Latest revision as of 22:20, 20 October 2020

Problem

How many squares whose sides are parallel to the axes and whose vertices have coordinates that are integers lie entirely within the region bounded by the line $y=\pi x$, the line $y=-0.1$ and the line $x=5.1?$

$\textbf{(A)}\ 30 \qquad \textbf{(B)}\ 41 \qquad \textbf{(C)}\ 45 \qquad \textbf{(D)}\ 50 \qquad \textbf{(E)}\ 57$

Solution 1

The region is a right triangle which contains the following lattice points: $(0,0); (1,0)-(1,3); (2,0)-(2,6); (3,0)-(3,9); (4,0)-(4,12); (5,0)-(5,15)$

[asy]size(10cm); for(int i=0;i<6;++i)for(int j=0;j<=3*i;++j)dot((i,j)); draw((0,-1)--(0,16),EndArrow);draw((-1,0)--(6,0),EndArrow); draw((-.5,-pi/2)--(5.2,5.2*pi),gray);draw((-1,-.1)--(6,-.1)^^(5.1,-1)--(5.1,16),gray); [/asy]
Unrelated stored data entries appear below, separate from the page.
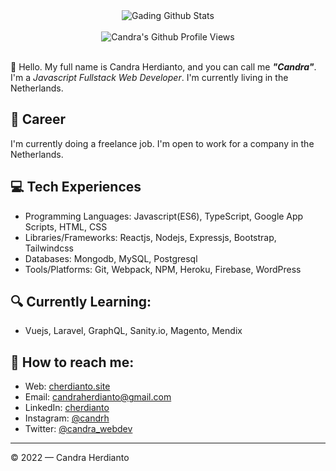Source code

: <div align="center">
  <img src="https://github-readme-stats.vercel.app/api?username=cherdianto&show_icons=true&theme=dracula" alt="Gading Github Stats">
  <br><br>
  <img src="https://komarev.com/ghpvc/?username=cherdianto&color=F4A4B5&style=flat" alt="Candra's Github Profile Views" />
</div>
<br>

👋 Hello. My full name is Candra Herdianto, and you can call me ***"Candra"***. I'm a *Javascript Fullstack Web Developer*. I'm currently living in the Netherlands. 

## 💼 Career
I'm currently doing a freelance job. I'm open to work for a company in the Netherlands.

## 💻 Tech Experiences
- Programming Languages: Javascript(ES6), TypeScript, Google App Scripts, HTML, CSS
- Libraries/Frameworks: Reactjs, Nodejs, Expressjs, Bootstrap, Tailwindcss
- Databases: Mongodb, MySQL, Postgresql
- Tools/Platforms: Git, Webpack, NPM, Heroku, Firebase, WordPress

## 🔍 Currently Learning:
- Vuejs, Laravel, GraphQL, Sanity.io, Magento, Mendix

## 🚀 How to reach me:
- Web: [cherdianto.site](https://cherdianto.site)
- Email: [candraherdianto@gmail.com](mailto:candraherdianto90@gmail.com)
- LinkedIn: [cherdianto](https://linkedin.com/in/candraherdianto)
- Instagram: [@candrh](https://instagram.com/candrh)
- Twitter: [@candra_webdev](https://twitter.com/candra_webdev)

---

© 2022 — Candra Herdianto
Squares $1\times 1$: Suppose that the top-right corner is $(x,y)$, with $2\le x\le 5$. Then to include all other corners, we need $1\le y\le 3(x-1)$. This produces $3+6+9+12=30$ squares.

Squares $2\times 2$: Here $3\le x\le 5$. To include all other corners, we need $2\le y\le 3(x-2)$. This produces $2+5+8=15$ squares.

Squares $3\times 3$: Similarly this produces $5$ squares.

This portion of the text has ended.